Contributor: Eat to Beat Cancer
CAMBRIDGE, MA — The Angiogenesis Foundation commented on the EAT-Lancet Commission’s ‘planetary health diet,’ which was presented by Harvard Professor Walter Willett at the United Nations in New York City on February 5, 2019. The recommendations emerged from a three-year study, funded by the Wellcome Trust involving 37 scientists from 16 countries, examining challenges posed by foods and food systems to both human and planetary health. The study’s premise was that current patterns of food consumption and production are leading to rising levels of chronic disease as well as unsustainable burdens that are eroding planetary resources.
“Food and health is now at the forefront of the global agenda,” said Dr. William W. Li, President and Medical Director of the Foundation. “We must address the severe degradation of our environment and improve human health by changing our dietary practices in ways that are supported by science. The time is right for an idea like the planetary health diet.”
The Commission’s proposed planetary health diet would require doubling the consumption of fruits, vegetables, legumes, and nuts, and reducing by half the intake of red meat and added sugar. As a result, the Commission estimated 11 million human deaths could be avoided each year. Concurrently, agricultural production must prioritize high quality foods over quantity, the use of land and oceans must be better governed, and food losses and waste must be reduced by at least half to prevent dangerous instability of the Earth’s resources.

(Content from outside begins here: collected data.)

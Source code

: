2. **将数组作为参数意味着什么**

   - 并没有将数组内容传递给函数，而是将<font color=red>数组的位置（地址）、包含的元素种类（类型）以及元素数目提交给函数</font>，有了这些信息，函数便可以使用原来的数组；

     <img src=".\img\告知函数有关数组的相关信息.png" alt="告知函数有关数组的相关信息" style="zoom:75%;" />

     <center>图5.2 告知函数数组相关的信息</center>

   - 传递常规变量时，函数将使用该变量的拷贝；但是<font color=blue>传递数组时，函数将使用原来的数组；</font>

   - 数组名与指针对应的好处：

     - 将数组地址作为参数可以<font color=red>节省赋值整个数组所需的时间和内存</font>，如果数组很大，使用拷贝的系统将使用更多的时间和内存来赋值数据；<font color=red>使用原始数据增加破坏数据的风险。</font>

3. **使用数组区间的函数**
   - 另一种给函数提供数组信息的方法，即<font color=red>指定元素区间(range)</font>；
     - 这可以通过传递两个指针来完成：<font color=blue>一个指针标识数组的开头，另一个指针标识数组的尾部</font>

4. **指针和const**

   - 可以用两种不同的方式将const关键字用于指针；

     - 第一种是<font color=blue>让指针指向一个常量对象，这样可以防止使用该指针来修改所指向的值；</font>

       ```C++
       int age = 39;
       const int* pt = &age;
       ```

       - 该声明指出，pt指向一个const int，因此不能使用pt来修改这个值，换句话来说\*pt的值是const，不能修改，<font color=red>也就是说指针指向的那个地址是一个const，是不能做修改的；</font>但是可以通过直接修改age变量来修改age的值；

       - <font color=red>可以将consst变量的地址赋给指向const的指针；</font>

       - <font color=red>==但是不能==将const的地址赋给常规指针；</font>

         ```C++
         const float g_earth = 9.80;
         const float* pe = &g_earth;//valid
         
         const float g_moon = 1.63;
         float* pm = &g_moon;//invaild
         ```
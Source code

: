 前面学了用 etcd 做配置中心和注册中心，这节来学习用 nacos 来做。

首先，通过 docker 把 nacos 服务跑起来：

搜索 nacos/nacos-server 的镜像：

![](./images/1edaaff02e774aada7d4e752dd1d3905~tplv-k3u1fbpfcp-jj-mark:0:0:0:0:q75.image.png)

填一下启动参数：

According to the Angiogenesis Foundation, 80 percent of chronic diseases are preventable, including cancer, cardiovascular disease, diabetes, and obesity. “We now have a modern view of why foods, primarily plant-based foods, benefit health — they activate health defense systems within the body, allowing us to resist and even reverse disease,” said Li. “This shifts the focus to what we can add into our diet, and not just what we need to remove. Using scientific targets brings healthy diets into modern times.”
The Angiogenesis Foundation’s mission is to improve global health by addressing common denominators of disease, with a focus on angiogenesis, or new blood vessel growth, and other health related processes in the body. For more than a decade, Foundation researchers have been studying the mechanisms by which foods can foster health and stave off disease. More than 200 foods have been shown to have beneficial actions, such as improve circulation, influence stem cells, foster a healthy microbiome, help protect DNA, and strengthen immunity. The benefits of these foods are explained by Li in the new book EAT TO BEAT DISEASE: the New Science of How Your Body Can Heal Itself (March 19, 2019).
“While medical research continues to make major strides in disease treatment, food is clearly a solution for making people healthier and tackling the burdens of modern healthcare,” said Li. “The good news is that food doesn’t require a doctor’s prescription, and it’s easy to start adding healthy foods that you already enjoy to improve the quality of your life.”
The Angiogenesis Foundation’s HealthXpedition™ initiative is setting out to find how diet and other lifestyle measures can enhance the body’s ability to naturally thwart disease and restore health after illness. The HealthXpedition™ initiative was announced by Dr. Li at the 2018 Vatican’s Unite to Cure conference in Vatican City. Previously, the Foundation convened a World Summit on Food & Health: Catalyzing a New Paradigm for Living Well and Healthy Aging in Paris, France, in 2015, bringing together diverse leaders in science, medicine, nutrition, advocacy, policy, technology, exploration, and population health.